___ Input records ___

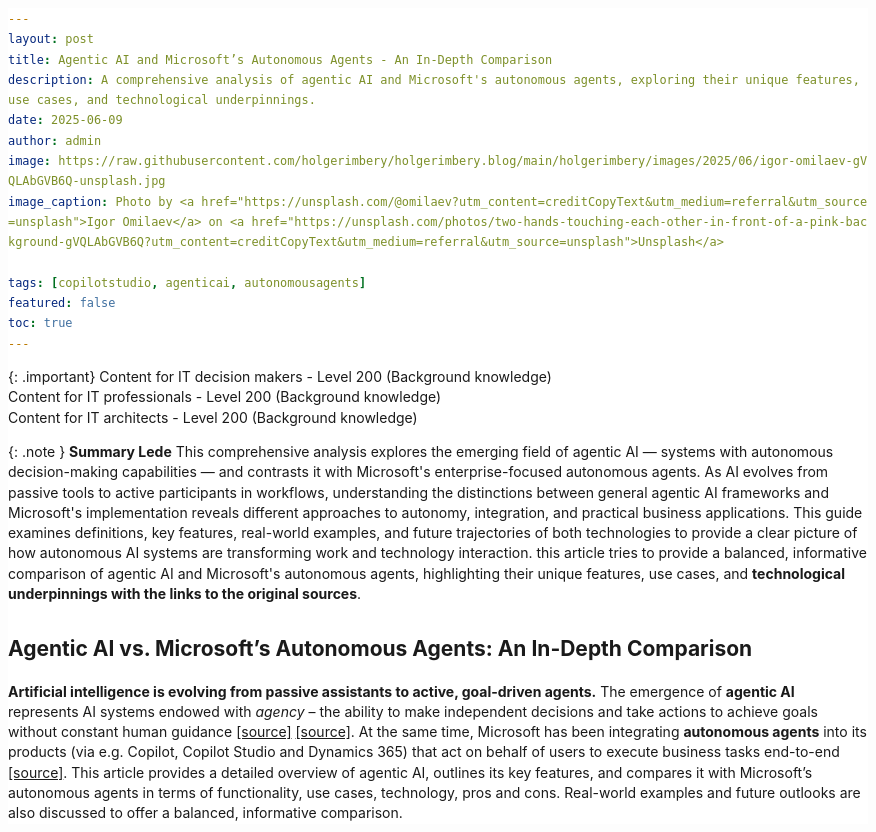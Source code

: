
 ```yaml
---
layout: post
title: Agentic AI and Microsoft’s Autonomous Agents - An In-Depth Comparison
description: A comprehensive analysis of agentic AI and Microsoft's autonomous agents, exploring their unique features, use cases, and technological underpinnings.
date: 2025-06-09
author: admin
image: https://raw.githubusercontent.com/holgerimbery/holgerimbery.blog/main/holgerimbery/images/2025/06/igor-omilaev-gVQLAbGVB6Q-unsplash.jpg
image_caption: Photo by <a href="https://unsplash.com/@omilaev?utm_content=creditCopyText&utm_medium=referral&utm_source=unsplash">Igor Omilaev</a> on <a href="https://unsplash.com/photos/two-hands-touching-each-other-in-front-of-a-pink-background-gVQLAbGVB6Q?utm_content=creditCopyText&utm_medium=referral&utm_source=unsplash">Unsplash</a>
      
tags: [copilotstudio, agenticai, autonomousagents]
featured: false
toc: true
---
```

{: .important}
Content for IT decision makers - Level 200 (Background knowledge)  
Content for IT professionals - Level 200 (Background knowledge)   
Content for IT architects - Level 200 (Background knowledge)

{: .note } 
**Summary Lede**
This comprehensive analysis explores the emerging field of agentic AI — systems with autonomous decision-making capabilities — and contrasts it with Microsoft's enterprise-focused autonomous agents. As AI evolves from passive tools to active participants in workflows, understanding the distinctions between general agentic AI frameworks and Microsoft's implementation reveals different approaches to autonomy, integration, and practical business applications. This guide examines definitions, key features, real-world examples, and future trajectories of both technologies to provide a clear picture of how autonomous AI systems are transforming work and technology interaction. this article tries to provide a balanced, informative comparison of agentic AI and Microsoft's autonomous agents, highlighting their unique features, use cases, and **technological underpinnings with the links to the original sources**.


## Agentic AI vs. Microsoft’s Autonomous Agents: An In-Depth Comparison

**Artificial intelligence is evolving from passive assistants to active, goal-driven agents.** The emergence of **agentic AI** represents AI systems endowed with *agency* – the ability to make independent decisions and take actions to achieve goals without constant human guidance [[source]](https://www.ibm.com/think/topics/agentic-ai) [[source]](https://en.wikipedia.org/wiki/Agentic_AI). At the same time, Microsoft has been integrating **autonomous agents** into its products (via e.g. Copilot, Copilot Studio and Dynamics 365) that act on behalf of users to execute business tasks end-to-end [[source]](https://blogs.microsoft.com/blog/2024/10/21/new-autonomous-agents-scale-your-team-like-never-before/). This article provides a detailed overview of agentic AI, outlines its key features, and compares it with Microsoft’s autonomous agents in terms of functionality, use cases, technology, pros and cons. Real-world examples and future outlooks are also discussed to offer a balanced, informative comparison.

___

▶ Prompt
Lines holding the word "knowledge" should be copied from the entries above.

▶ Task result
Content for IT decision makers - Level 200 (Background knowledge)  
Content for IT professionals - Level 200 (Background knowledge)   
Content for IT architects - Level 200 (Background knowledge)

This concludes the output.